Ein weiterer großer kultureller Unterschied zwischen der IT in den USA und Deutschland ist der Unterschied in der Art und Weise, wie der Mitarbeiter vom Unternehmen über das Unternehmen denkt. In den USA bedeutet IT-Gehalt eine Gehaltsposition und selbst in höheren Positionen erwarten Sie, dass Sie während und nach den normalen Arbeitszeiten verfügbar sein müssen. Innerhalb Deutschlands werden die Arbeitnehmer von den Gewerkschaften unterstützt, und bestimmte Rechte darüber, was zu leisten ist oder nicht, werden bereitgestellt. Es ist sicherzustellen, dass Bereitschaftsdienste, Freizeitaktivitäten oder Arbeiten von zu Hause aus ordnungsgemäß abgedeckt sind und dass die Arbeit und ihre Forderungen vom Betriebsrat ordnungsgemäß genehmigt werden. Aufgaben müssen den Menschen zeigen, wie wichtig es ist, "Rechte zu haben" und sich auch zu erweitern. Dies erfordert eine sorgfältige Planung und Konstruktion, um sicherzustellen, dass ein globales Unternehmen die verschiedenen Anforderungen weltweit erfüllt.

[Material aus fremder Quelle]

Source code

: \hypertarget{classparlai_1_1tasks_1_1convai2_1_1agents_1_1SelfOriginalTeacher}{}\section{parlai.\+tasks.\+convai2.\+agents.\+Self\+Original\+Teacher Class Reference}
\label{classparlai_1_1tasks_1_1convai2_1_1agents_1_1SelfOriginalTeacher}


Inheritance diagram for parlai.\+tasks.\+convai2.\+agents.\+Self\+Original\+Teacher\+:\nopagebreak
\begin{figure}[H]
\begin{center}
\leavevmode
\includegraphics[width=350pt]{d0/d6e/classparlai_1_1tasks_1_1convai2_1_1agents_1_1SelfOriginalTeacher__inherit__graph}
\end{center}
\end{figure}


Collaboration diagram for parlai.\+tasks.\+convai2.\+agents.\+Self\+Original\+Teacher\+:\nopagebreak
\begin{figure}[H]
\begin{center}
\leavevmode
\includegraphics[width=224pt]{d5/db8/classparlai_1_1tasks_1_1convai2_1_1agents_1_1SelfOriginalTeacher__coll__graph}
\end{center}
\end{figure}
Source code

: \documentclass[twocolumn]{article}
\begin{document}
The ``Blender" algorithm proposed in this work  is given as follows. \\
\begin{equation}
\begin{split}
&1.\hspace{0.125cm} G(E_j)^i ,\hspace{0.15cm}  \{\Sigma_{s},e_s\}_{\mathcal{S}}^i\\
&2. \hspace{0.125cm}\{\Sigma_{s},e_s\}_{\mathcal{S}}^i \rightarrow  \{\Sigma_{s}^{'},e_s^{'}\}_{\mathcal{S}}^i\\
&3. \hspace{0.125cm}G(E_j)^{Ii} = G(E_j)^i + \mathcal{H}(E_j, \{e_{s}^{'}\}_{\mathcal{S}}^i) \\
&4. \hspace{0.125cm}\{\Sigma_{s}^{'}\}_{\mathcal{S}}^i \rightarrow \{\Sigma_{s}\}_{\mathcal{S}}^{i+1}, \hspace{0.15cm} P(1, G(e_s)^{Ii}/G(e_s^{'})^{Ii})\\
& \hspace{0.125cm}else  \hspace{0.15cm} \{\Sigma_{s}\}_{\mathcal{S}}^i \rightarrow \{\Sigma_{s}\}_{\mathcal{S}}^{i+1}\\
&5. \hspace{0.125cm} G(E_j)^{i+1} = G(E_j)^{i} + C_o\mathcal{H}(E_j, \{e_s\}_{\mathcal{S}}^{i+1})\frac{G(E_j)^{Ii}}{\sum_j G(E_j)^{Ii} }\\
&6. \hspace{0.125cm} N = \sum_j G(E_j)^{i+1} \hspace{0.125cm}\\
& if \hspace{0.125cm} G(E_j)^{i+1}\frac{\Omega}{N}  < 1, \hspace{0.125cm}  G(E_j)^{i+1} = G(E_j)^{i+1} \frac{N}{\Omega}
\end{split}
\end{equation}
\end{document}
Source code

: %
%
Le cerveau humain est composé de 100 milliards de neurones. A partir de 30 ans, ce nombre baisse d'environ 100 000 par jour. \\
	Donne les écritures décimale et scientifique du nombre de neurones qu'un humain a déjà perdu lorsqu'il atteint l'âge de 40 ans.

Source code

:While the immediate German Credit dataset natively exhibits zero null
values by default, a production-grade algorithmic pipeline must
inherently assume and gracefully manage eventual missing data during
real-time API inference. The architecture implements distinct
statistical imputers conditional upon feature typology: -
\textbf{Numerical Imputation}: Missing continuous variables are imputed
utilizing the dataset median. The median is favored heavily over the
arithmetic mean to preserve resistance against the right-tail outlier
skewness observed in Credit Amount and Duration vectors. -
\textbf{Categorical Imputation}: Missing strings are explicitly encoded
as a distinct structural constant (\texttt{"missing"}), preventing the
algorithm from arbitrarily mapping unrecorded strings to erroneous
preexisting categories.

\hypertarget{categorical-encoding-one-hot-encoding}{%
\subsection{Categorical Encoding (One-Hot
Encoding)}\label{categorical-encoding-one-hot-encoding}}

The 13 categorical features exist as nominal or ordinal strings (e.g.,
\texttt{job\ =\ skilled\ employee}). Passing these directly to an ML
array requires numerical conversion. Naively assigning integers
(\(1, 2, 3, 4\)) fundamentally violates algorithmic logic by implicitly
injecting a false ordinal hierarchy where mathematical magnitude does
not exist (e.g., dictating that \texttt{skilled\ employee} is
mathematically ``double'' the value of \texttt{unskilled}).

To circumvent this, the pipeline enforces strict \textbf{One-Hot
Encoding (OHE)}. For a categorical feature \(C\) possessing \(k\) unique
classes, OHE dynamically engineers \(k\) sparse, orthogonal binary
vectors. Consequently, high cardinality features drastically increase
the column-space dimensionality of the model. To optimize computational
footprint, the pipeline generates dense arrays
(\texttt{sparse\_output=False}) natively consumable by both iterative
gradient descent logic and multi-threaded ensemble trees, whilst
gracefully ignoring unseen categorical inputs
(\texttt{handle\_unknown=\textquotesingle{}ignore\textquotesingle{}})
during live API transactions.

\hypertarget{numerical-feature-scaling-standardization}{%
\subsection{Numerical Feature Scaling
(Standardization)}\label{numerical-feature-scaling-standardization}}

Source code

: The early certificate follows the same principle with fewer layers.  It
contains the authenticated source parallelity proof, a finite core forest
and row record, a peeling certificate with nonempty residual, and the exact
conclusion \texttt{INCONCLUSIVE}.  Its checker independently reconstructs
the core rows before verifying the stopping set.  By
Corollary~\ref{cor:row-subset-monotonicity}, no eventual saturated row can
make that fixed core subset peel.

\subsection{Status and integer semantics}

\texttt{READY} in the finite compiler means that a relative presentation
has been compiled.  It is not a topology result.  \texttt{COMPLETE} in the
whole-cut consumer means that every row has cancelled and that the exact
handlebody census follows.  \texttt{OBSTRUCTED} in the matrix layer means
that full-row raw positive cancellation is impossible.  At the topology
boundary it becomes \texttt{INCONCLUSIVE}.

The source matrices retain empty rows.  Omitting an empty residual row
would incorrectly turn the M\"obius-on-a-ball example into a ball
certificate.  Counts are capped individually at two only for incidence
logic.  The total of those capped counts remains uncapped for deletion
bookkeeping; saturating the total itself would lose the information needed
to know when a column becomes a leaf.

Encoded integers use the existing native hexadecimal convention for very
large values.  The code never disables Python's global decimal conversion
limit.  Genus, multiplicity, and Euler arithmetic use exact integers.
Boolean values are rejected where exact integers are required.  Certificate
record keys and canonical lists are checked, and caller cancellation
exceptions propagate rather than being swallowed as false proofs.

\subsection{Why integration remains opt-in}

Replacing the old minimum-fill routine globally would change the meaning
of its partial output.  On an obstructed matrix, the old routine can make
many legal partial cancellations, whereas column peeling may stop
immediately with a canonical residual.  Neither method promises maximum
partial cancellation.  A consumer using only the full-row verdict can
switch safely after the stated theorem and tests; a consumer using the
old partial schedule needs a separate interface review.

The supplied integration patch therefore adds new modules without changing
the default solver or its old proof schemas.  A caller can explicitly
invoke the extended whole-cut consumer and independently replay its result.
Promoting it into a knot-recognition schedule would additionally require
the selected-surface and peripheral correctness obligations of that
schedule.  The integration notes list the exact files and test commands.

Um das Beste aus beiden Welten zu erhalten, haben wir das Know-how unseres deutschen IT-Teams genutzt, um Wettbewerber im Bereich Qualität zu übertreffen . Wir haben das schlanke Denken der Asiaten und den schnellen Markt der amerikanischen Stile mit einem kontinuierlichen Verbesserungsprozess genutzt, der ständige Vorwärtsbewegung ermöglicht.

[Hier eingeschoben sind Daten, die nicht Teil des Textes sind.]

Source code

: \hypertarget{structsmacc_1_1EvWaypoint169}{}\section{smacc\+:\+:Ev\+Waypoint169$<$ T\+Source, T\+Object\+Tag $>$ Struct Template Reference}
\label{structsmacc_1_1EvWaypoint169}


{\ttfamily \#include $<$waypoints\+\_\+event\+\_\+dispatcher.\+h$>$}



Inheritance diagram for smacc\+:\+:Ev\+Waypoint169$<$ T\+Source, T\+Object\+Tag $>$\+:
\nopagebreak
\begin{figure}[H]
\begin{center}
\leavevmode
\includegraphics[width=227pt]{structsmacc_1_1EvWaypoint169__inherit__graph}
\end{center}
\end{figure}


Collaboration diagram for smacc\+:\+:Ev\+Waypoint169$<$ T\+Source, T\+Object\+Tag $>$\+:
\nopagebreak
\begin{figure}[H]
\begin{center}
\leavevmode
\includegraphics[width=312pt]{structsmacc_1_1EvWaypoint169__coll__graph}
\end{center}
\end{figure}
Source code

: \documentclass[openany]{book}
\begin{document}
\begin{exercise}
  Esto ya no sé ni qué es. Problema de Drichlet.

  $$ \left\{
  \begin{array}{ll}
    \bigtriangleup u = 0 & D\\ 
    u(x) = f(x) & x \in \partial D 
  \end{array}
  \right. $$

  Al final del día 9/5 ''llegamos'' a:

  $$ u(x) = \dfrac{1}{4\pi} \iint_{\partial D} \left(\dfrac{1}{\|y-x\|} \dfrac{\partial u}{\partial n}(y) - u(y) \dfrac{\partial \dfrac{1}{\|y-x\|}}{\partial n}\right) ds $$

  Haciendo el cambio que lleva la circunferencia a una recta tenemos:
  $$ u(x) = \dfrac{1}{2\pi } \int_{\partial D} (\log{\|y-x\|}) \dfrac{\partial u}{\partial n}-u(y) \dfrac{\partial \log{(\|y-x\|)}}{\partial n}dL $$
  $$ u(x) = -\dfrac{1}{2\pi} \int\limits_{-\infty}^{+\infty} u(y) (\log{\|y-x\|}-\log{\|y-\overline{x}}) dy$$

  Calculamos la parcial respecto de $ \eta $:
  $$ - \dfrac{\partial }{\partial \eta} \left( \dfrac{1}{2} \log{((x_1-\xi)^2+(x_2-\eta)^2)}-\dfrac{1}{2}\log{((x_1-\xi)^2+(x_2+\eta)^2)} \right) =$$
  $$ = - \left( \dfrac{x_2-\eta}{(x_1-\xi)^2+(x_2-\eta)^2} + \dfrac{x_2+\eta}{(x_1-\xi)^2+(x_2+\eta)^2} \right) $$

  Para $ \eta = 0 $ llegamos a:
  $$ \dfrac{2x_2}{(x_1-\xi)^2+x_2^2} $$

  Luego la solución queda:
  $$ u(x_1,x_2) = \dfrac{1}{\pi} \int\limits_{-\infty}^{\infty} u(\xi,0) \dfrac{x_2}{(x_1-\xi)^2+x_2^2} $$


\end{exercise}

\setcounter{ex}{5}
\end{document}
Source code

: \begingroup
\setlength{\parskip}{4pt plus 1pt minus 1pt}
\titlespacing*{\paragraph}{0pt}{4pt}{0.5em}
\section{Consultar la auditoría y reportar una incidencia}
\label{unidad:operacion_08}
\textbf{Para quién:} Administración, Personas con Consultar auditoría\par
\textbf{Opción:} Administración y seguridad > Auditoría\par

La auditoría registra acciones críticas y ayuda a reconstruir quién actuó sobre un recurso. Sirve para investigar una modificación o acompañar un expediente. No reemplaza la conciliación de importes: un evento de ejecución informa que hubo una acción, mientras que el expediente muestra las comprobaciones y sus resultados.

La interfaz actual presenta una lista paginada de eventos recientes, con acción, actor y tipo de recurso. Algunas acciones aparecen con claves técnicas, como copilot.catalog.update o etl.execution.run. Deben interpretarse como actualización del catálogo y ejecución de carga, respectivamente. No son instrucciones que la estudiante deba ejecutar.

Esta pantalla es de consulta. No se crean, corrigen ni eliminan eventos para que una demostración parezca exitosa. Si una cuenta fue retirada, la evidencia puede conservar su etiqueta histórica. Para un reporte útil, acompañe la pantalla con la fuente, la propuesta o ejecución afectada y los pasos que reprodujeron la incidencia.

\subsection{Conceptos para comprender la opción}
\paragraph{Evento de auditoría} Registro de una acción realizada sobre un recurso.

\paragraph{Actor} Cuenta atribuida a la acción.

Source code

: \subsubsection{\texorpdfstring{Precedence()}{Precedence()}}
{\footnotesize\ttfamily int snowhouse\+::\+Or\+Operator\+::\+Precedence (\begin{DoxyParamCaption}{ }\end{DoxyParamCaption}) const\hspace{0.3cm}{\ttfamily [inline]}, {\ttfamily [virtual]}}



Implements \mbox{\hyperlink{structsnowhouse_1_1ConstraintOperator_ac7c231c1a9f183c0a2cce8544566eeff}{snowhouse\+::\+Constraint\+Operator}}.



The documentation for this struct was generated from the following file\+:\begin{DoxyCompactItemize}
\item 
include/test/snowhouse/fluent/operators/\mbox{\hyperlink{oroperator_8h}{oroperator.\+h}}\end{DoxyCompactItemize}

Durch die Erfahrung der Führung eines globalen Unternehmens habe ich gelernt, dass der einzige Weg zum Erfolg ist in verschiedenen Stilen und Ansätzen für das Geschäft zu ermöglichen. Dies ist der einzige Weg zu den besten Ergebnissen. Jeder gewinnt. Die Herausforderung ist echt, aber mit etwas Hartnäckigkeit und offenen Köpfen wird es mehr als nur ein Wort sein, global zu sein.

Das Ende einer globalen Abteilung zu beenden ist wie ein Kuchen zu backen; Sie müssen jede Zutat kennen und richtig messen und mischen sie zusammen, um es richtig herauskommen zu lassen. Zu viel oder zu wenig von der einen oder anderen Sache wird mit inakzeptablen Ergebnissen enden. Um verschiedene Kulturen zu überbrücken, muss man zuhören, planen und die Prozesse und Ideen der Menschen zusammenbringen, damit das Team Erfolg hat, und jeder spürt, dass sein Beitrag die Mühe wert ist.

Howard Hutchings ist der ehemalige CIO des deutschen Drucklösungen-Anbieters Heidelberger Druckmaschinen AG. Seit 1979 war Hutchings für Harris Graphics Corporation in Ohio tätig, ein Unternehmen, das Heidelberger 1988 erworben hatte. Ende 2000 kam er zu Heidelberger Druckmaschinen in Deutschland. Im April 2010 wurde er CIO. Jetzt hat er die Firma verlassen.

Vier Tipps von Howard Hutchings: Kombiniere das Beste aus beiden Welten

  • Erlaube verschiedene Stile und Ansätze für das Geschäft. Es ist der einzige Weg zum Erfolg, wenn Sie ein globales Unternehmen führen.
  • Bauen Sie multikulturelle Teams auf, um die Stärken von Technik und Management aus verschiedenen Kulturen zu kombinieren. Es hilft Ihnen dabei, schnellere Entscheidungen zu treffen und die Geschäftsanforderungen in der ganzen Welt schnell zu erfüllen.
  • Ermutigen Sie Ihre Entwickler, Lösungen zu entwickeln, die nicht perfekt, aber gut genug und markttauglich sind. Es nützt nichts, das beste Auto der Welt zu entwickeln und Jahre später zu veröffentlichen, nachdem andere bereits fünftausend Modelle auf die Straße gebracht haben.
  • Fragen Sie sich: Wann wird die IT-Infrastruktur zu perfekt, ohne Mehrwert zu bieten? Müssen Sie wirklich alle drei oder fünf Jahre ersetzen?